Son ya muchos los años que llevo dedicados a la docencia. Siempre con entusiasmo, con el deseo de que mis alumnos sean mejores personas, más cultos y por tanto más libres, de modo que puedan convertirse en ciudadanos comprometidos con la sociedad en la que viven. Siempre, sobre todo en la Universidad, he incentivado ese Sapere aude del que hablaba Horacio, ese 'atrévete a saber', que creo es connatural con la vida universitaria. Es por ello por lo que veo con dolor la progresiva decadencia de la Educación en España. Un problema gravísimo, del que ya les he hablado en varias ocasiones, pero que nuestros políticos, más ocupados en otras cosas, no son capaces de afrontar, salvo para implementar leyes ideologizadas que sólo agravan la situación.
En este tiempo he acumulado una abundante cantidad de anécdotas en clase, muchas de ellas divertidas, que darían para una antología del disparate. Aunque las últimas están siendo preocupantes. Y para muestra, un botón.
Hace unos días resolvía dudas de cara a un examen parcial. En el primer tema había explicado el concepto de cultura, señalando diferentes definiciones de autores diversos. Y entonces vino la pregunta: «Profe, nos diste la definición de Ortega, pero ¿cuál era la de Gasset?». Sé que parece un típico chiste, pero el drama es que no. En un primer momento, con una cara de póker como creo que nunca había puesto, respondí que si me lo estaba diciendo en serio, cosa que pude corroborar por la expresión desconcertada del rostro. Podría parecer que es tan sólo una anécdota, por más significativa que sea, pero cuando a los pocos días leía que Durkheim era un autor griego de la época de Homero, o que mi mayor logro pedagógico en un aula fuera que una alumna descubriese que una famosa ginebra se denomina así porque desde Sevilla, lugar en el que se produce, partían los barcos que navegaban a las Indias, pueden imaginar mi preocupación sobre la catástrofe educativa que estamos sufriendo.

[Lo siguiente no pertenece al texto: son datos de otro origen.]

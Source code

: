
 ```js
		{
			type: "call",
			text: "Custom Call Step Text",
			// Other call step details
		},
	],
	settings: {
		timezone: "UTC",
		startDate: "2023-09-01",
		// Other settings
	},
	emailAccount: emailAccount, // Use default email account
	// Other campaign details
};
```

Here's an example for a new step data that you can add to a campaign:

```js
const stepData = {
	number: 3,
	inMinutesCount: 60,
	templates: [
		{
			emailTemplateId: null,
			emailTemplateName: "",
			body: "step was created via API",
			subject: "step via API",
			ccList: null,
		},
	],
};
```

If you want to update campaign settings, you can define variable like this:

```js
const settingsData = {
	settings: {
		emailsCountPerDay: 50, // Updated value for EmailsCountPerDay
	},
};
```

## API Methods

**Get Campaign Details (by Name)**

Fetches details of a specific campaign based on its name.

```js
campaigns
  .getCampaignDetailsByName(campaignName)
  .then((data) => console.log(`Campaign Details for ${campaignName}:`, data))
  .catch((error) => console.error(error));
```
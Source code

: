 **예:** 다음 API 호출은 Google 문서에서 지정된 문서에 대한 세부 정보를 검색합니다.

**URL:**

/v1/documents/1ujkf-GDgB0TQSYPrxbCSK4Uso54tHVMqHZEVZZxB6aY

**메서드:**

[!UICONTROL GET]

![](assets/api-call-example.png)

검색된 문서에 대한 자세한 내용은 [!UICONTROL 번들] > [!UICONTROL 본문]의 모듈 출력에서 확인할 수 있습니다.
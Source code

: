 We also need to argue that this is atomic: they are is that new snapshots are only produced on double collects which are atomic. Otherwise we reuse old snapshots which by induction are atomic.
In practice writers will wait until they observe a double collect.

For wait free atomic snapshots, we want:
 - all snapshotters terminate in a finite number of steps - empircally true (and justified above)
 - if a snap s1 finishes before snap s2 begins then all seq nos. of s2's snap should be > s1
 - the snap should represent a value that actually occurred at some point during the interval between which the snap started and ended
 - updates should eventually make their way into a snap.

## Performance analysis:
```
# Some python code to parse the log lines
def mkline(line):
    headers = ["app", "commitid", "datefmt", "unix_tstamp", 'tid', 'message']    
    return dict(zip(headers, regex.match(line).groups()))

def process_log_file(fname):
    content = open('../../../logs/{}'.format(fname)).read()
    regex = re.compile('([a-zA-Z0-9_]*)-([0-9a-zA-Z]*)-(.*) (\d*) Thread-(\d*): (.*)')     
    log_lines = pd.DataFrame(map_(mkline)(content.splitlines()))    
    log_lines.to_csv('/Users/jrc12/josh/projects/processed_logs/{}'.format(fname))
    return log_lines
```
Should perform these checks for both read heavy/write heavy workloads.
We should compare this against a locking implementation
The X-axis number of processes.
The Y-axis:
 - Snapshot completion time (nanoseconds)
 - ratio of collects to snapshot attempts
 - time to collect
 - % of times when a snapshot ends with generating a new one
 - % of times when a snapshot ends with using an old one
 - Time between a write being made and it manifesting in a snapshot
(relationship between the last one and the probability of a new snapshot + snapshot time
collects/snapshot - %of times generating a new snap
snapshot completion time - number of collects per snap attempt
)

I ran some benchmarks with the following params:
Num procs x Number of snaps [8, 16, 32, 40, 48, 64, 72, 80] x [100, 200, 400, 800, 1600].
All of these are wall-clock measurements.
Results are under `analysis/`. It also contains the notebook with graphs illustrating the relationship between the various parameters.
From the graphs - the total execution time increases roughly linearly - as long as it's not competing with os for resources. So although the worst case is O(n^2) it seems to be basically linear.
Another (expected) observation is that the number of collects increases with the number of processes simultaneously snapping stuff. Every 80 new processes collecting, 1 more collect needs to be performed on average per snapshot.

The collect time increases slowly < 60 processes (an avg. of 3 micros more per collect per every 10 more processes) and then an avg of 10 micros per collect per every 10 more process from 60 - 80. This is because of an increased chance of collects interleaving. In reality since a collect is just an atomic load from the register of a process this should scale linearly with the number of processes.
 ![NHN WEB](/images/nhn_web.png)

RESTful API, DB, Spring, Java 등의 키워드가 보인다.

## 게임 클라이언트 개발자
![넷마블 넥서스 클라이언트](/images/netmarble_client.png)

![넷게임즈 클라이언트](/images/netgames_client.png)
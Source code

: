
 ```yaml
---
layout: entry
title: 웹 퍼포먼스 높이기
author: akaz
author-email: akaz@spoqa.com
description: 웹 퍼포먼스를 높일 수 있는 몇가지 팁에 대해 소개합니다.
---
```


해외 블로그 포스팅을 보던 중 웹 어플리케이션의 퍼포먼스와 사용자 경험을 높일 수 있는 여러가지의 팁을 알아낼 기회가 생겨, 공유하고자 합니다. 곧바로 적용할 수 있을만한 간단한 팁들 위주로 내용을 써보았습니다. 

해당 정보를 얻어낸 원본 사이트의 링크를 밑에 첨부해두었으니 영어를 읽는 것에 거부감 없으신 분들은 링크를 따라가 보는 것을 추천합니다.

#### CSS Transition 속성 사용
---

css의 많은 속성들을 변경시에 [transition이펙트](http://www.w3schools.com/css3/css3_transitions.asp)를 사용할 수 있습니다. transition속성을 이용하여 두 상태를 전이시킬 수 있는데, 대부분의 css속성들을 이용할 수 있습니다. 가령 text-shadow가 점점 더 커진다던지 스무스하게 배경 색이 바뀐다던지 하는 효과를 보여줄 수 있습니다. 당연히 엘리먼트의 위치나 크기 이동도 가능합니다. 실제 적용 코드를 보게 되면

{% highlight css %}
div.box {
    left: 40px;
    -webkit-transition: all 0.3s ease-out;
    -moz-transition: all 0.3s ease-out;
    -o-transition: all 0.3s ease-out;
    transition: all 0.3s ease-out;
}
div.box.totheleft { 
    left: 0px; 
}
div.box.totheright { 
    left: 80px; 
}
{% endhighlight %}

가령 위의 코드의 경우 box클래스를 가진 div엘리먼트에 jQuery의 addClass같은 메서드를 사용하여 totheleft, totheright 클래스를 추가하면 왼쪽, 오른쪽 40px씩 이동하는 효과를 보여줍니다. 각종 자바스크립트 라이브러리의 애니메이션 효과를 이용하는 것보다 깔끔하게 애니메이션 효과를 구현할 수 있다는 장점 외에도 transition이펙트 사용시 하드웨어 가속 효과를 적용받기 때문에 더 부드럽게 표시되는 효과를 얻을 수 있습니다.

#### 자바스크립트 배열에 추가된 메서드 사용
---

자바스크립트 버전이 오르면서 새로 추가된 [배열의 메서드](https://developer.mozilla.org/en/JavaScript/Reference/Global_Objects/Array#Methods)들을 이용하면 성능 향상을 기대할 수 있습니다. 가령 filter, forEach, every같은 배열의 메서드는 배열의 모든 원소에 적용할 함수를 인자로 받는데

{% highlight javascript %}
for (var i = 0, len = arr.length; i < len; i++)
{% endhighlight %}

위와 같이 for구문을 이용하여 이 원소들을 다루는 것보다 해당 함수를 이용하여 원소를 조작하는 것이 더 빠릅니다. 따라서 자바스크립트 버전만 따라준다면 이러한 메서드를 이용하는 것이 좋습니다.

A ello se unen los cada vez más bajos índices de lectura y la dependencia, casi patológica, de los móviles y ordenadores. Sin lectura, sin capacidad de análisis, de reflexión, nos convertimos en autómatas, programados por quien sepa enviarnos los estímulos adecuados. Corremos el riesgo de hacer realidad las peores distopías imaginadas por Orwell o Huxley.
Necesitamos reaccionar. Más allá de la consabida apelación a la necesidad de un gran pacto educativo. Urge una educación liberada de los moldes ideológicos, de la tiranía de ciertas pedagogías y corrientes sociológicas que, aún demostrado su fracaso, siguen imponiéndose, frente a la desesperada lamentación de los docentes. Hay, no obstante, signos de esperanza. Hace poco en Cataluña, un instituto se declaraba libre de móviles, para favorecer la socialización del alumnado. Y en Suecia encontramos una vuelta al libro físico.
Porque como decía Nelson Mandela, la educación es el arma más poderosa para cambiar el mundo.